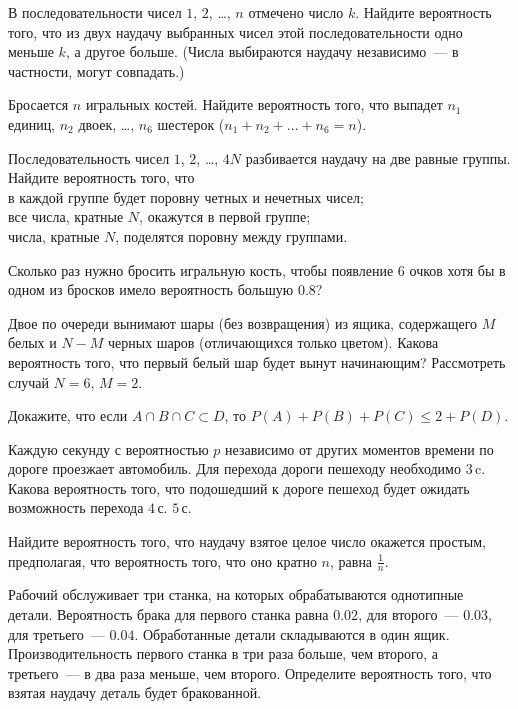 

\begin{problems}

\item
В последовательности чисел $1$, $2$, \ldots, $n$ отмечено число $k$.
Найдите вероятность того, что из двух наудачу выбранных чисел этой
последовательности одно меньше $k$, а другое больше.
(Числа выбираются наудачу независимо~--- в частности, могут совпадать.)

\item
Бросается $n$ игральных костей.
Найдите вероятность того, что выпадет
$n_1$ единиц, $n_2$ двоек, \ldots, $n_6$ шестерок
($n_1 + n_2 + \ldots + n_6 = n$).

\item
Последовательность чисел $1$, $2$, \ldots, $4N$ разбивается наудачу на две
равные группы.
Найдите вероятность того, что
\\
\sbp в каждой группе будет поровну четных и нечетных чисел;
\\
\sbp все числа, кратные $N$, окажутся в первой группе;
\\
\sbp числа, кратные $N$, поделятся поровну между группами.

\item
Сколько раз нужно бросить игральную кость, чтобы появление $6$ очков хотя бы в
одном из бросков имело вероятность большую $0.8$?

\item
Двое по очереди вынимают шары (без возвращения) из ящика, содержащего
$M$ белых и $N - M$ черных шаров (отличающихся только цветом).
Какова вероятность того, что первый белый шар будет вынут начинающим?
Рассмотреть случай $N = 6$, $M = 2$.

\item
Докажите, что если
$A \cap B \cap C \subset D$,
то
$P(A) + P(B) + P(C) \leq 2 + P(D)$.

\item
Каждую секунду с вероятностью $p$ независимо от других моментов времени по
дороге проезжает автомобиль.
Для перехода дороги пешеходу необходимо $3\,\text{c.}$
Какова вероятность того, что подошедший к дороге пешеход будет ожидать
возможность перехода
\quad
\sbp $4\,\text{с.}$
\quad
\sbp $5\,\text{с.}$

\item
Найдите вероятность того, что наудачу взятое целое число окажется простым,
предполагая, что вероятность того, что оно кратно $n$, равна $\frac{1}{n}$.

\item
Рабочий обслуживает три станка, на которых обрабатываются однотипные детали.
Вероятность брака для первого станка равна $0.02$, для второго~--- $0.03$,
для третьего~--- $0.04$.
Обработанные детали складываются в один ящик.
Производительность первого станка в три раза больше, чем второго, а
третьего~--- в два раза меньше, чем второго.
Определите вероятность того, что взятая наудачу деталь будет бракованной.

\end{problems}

§ **Work to complete**
Reproduce, exactly and only, the lines running from the one with "предполагая, что вероятность" to the end of the listing above.

§ **Output for this task**
предполагая, что вероятность того, что оно кратно $n$, равна $\frac{1}{n}$.

\item
Рабочий обслуживает три станка, на которых обрабатываются однотипные детали.
Вероятность брака для первого станка равна $0.02$, для второго~--- $0.03$,
для третьего~--- $0.04$.
Обработанные детали складываются в один ящик.
Производительность первого станка в три раза больше, чем второго, а
третьего~--- в два раза меньше, чем второго.
Определите вероятность того, что взятая наудачу деталь будет бракованной.

\end{problems}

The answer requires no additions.